In the debut season of Succession, we follow the Roys, a sometimes humorous, sometimes dramatic mess of a family that is part The Trumps, part The Murdochs, and part The Rockefellers. Their patriarch, Logan, faces increasingly bad health after a stroke while his four adult children circle around him like hyenas, forced to suddenly fully confront what it means to be the ruling generation of their father’s billion-dollar media empire. For his part, Logan believes all four of them to be basically unfit to rule and seems to instead intend to simply live forever. And in terms of his assessments of his children’s competence, he’s probably basically correct.

His oldest son Connor is playing house with a prostitute he has paid to pretend to be his girlfriend and, hilariously, spends the finale pitching a possible presidential bid build solely on the idea that because he is rich, he is qualified. Logan’s second son, Kendall, who considers himself the heir apparent, is a recently recovered drug-addict unable to successfully overthrow his father even when Logan is at his weakest. The third son, Roman is a Gatsby-esque playboy who barely takes himself seriously, let alone could get anyone else to take him seriously. And Siobhan “Shiv” Roy is running from the family name as fast as she can, campaigning for Democratic presidential candidates. Incidentally, one of the best jokes in the series a joke that is never made – no character ever asks why on earth Siobhan’s childhood nickname is the name of a prison weapon It just seems like an obvious choice for this family.

The pacing of Succession’s first season is maddeningly realistic. Business and life don’t move in an inexorable march of dramatic rises towards a dramatic finale – it proceeds in lulls punctuated by surprises and crises. The show tends to go 20 minutes with dry, Veep-style satire of the hyper rich – until suddenly, one of them stages a business takeover, has a mental health breakdown, discovers a horrifying company-wide skeleton in the closet, or, well, (spoilers) kills someone. But through it all, the Roys are these dispassionate, calculating players in the corporate Game of Thrones. Not a one of them seems to really care who ends up with the company or what happens to it – so long as they continue to hold the power.
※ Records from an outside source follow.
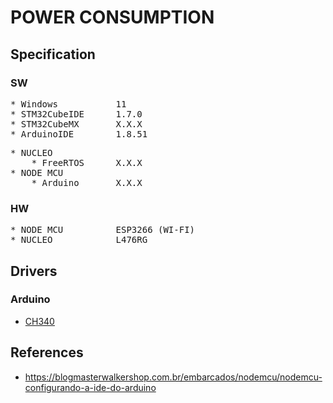 # POWER CONSUMPTION

## Specification

### SW
<pre>
* Windows           11
* STM32CubeIDE      1.7.0
* STM32CubeMX       X.X.X
* ArduinoIDE        1.8.51
</pre>

<pre>
* NUCLEO
    * FreeRTOS      X.X.X
* NODE MCU
    * Arduino       X.X.X
</pre>

### HW
<pre>
* NODE MCU          ESP3266 (WI-FI)
* NUCLEO            L476RG
</pre>

## Drivers
### Arduino
* [CH340](https://sparks.gogo.co.nz/ch340.html)

## References
* https://blogmasterwalkershop.com.br/embarcados/nodemcu/nodemcu-configurando-a-ide-do-arduino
The problem is that that power is real and is constantly destroying lives on the edges of the Roys vision. In the finale, the whole family is in the middle of this “Game”, and ends up hurting real people, close and far. And yet even in the most extreme cases, the rich stay blind. Succession is not a preachy show. It doesn’t spend time lingering its camera over the crying eyes of homeless orphans that the Roys have stolen teddy bears from. But it is exactly because we view the harm these people cause through their own eyes, and their own callousness, is why it is so effective and disconcerting.            
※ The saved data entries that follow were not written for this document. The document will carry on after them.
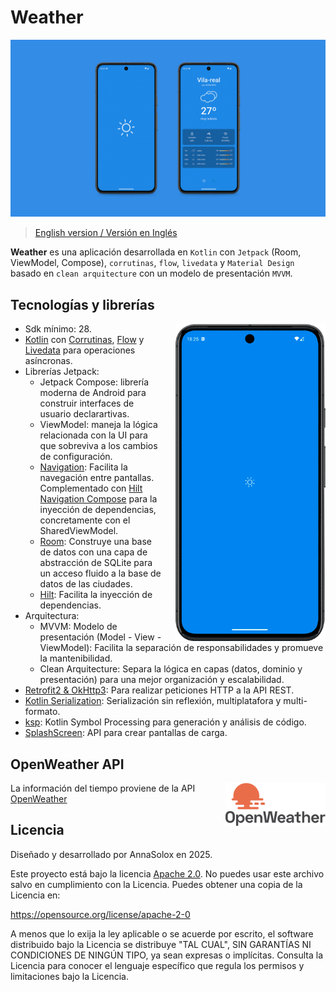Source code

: # Weather

![Screenshot de la app](./app/assets/images/weather_github_cover.jpg)

> [English version / Versión en Inglés](README.md)

**Weather** es una aplicación desarrollada en `Kotlin` con `Jetpack` (Room, ViewModel, Compose), `corrutinas`, `flow`, `livedata` y `Material Design` basado en `clean arquitecture` con un modelo de presentación `MVVM`.

## Tecnologías y librerías

<p float="right">
  <img src="./app/assets/images/weather_gif.gif" width="240px" alt="Gif weather app" align="right" style="margin-left: 20px;" />
</p>

- Sdk mínimo: 28.
- [Kotlin](https://kotlinlang.org/) con [Corrutinas](https://github.com/Kotlin/kotlinx.coroutines), [Flow](https://kotlinlang.org/api/kotlinx.coroutines/kotlinx-coroutines-core/kotlinx.coroutines.flow/) y [Livedata](https://developer.android.com/topic/libraries/architecture/livedata?hl=es-419#create_livedata_objects) para operaciones asíncronas.
- Librerías Jetpack:
    - Jetpack Compose: librería moderna de Android para construir interfaces de usuario declarartivas.
    - ViewModel: maneja la lógica relacionada con la UI para que sobreviva a los cambios de configuración.
    - [Navigation](https://developer.android.com/develop/ui/compose/navigation?hl=es-419): Facilita la navegación entre pantallas. Complementado con [Hilt Navigation Compose](https://developer.android.com/develop/ui/compose/libraries?hl=es-419#hilt) para la inyección de dependencias, concretamente con el SharedViewModel.
    - [Room](https://developer.android.com/jetpack/androidx/releases/room?hl=es-419): Construye una base de datos con una capa de abstracción de SQLite para un acceso fluido a la base de datos de las ciudades.
    - [Hilt](https://dagger.dev/hilt/): Facilita la inyección de dependencias.
- Arquitectura:
  - MVVM: Modelo de presentación (Model - View - ViewModel): Facilita la separación de responsabilidades y promueve la mantenibilidad.
  - Clean Arquitecture: Separa la lógica en capas (datos, dominio y presentación) para una mejor organización y escalabilidad.
- [Retrofit2 & OkHttp3](https://github.com/square/retrofit): Para realizar peticiones HTTP a la API REST.
- [Kotlin Serialization](https://github.com/Kotlin/kotlinx.serialization): Serialización sin reflexión, multiplatafora y multi-formato.
- [ksp](https://github.com/google/ksp): Kotlin Symbol Processing para generación y análisis de código.
- [SplashScreen](https://developer.android.com/develop/ui/views/launch/splash-screen?hl=es-419#getting-started): API para crear pantallas de carga.

## OpenWeather API

<p float="right">
<a href="https://openweathermap.org/api">
<img src="./app/assets/images/openweather_logo.png" width="160px" alt="OpenWeather logo" align="right" style="margin-left: 20px;" />
</a>
</p>

La información del tiempo proviene de la API [OpenWeather](https://openweathermap.org/api)


## Licencia
Diseñado y desarrollado por AnnaSolox en 2025.

Este proyecto está bajo la licencia [Apache 2.0](./LICENSE).
No puedes usar este archivo salvo en cumplimiento con la Licencia.
Puedes obtener una copia de la Licencia en:

https://opensource.org/license/apache-2-0

A menos que lo exija la ley aplicable o se acuerde por escrito, el software distribuido bajo la Licencia se distribuye "TAL CUAL", SIN GARANTÍAS NI CONDICIONES DE NINGÚN TIPO, ya sean expresas o implícitas.
Consulta la Licencia para conocer el lenguaje específico que regula los permisos y limitaciones bajo la Licencia.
In the last episode, framed by a lavish wedding at a castle, all three main Roy kids destroy some lives while having some fun, toasting their sister, and plotting corporate takeover. First, in one of the funniest darkly comedic plots I’ve seen in a while, Roman watches a livestream on his phone of a project of his literally exploding in flames and likely killing dozens of people. Luckily, everyone lives! People just lost a leg and some thumbs! Roman goes back to his happy celebration, knowing he will be a couple million poorer in pain and suffering damages, but his business will be unaffected. Kendall is in the most dramatic storyline of the episode, and, in an allusion to a truly disturbing number of scions of rich families who have killed passengers in their cars while high on drugs, accidentally causes the death of a young waiter. The matter is resolved for Kendall almost as quickly as it happens. Logan wraps it right back in to the Game of Thrones, saves his kid’s reputation, and secures his company in the meantime. Both of these storylines really allow Succession to make its point about the particular kind of evil done by the American corporate aristocracy.
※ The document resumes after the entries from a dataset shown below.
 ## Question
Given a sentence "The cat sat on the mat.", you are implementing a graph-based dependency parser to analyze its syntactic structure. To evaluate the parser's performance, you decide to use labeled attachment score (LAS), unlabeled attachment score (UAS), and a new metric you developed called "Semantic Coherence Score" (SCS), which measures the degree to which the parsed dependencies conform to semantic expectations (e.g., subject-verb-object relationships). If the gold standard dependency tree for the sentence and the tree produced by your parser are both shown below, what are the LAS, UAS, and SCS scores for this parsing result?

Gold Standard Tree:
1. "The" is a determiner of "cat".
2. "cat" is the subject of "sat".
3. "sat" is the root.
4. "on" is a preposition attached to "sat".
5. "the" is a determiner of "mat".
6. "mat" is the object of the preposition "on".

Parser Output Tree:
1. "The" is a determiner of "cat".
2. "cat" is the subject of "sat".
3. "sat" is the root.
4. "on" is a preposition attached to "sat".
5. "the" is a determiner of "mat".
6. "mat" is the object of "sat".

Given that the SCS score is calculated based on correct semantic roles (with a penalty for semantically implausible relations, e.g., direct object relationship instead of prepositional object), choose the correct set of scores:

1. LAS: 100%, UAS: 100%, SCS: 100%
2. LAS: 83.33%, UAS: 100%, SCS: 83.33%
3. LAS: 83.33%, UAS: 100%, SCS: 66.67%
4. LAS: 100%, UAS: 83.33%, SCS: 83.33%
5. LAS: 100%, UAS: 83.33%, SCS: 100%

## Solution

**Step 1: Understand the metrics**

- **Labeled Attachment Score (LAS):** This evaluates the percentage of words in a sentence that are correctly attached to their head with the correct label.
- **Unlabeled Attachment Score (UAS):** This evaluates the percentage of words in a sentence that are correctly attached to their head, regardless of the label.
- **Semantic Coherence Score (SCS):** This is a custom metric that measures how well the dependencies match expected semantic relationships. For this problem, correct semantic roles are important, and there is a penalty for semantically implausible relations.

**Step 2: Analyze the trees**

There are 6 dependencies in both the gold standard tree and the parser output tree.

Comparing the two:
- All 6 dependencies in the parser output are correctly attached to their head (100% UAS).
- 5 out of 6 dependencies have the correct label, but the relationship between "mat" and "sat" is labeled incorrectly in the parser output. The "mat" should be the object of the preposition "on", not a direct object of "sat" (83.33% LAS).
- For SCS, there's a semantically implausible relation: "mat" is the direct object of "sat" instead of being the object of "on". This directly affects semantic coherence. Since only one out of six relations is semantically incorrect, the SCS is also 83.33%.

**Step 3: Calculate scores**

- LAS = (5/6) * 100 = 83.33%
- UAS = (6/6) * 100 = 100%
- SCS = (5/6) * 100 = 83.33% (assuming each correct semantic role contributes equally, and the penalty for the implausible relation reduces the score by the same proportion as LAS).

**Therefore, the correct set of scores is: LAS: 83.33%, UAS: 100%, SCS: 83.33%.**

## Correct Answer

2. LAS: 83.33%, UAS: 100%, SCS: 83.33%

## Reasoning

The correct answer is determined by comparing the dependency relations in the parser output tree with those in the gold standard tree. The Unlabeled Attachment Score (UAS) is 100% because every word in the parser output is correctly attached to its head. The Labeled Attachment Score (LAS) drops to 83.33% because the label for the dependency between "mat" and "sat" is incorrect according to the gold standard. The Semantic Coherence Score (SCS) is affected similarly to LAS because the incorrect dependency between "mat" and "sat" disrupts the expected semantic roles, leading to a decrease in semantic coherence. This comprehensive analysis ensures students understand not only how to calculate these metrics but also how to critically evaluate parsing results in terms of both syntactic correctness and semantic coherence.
But it is Shiv and Tom’s own story that is the most tragic to me. Tom is mostly comic relief throughout the season, while Shiv is the most interesting of the Roy children, trying to break away from her family’s cynical values and actually use her considerable education and skills to get a progressive president elected. But when Tom really leans in, really shows that he’s a normal guy, who truly loves his wife, and wants a normal, happy marriage with a normal person…Shiv gets cold feet. And when she does, heartbreakingly, she closes down any semblance of a heart that she’s tried to develop and breaks her husband’s heart. The episode’s most lauded line – Shiv declaring “I’m Shiv Fucking Roy” – is filmed as a moment of badass female empowerment but is really a great defeat. If there’s one thing we really don’t want Shiv to be, it’s a Roy. And yet the world of no consequences, no feelings, and always getting what you want pulls her in just as it does her siblings. The Roys may be rich, but they are really, really, unhappy, and watching Shiv choose that path is not empowerment – it’s giving up.

The finale of Succession definitely leaves me waiting expectantly for a second season, when the fallout from these decisions can be examined. But for the Roys, that fallout will never be what it should be. They are shielded from the consequences of their actions and will likely continue to barrel through life bickering and out-maneuvering each other, while the smallfolk die on the sidelines of their petty little wars.

Sarah’s Top 10 Episodes of 2018

1) The Good Place, “Janet(s)” (Season Three, Episode 10)

2) Westworld, “Kiksuya” (Season Two, Episode 8)

3) New Girl, “Engram Pattersky” (Season Seven, Episode 8)

4) Corporate, “Powerpoint of Death” (Season One, Episode 2)

5) Sharp Objects, “Cherry” (Season One, Episode 6)

6) Succession, “Nobody is Ever Missing” (Season One, Episode 10)

7) Succession, “Prague” (Season One, Episode 8)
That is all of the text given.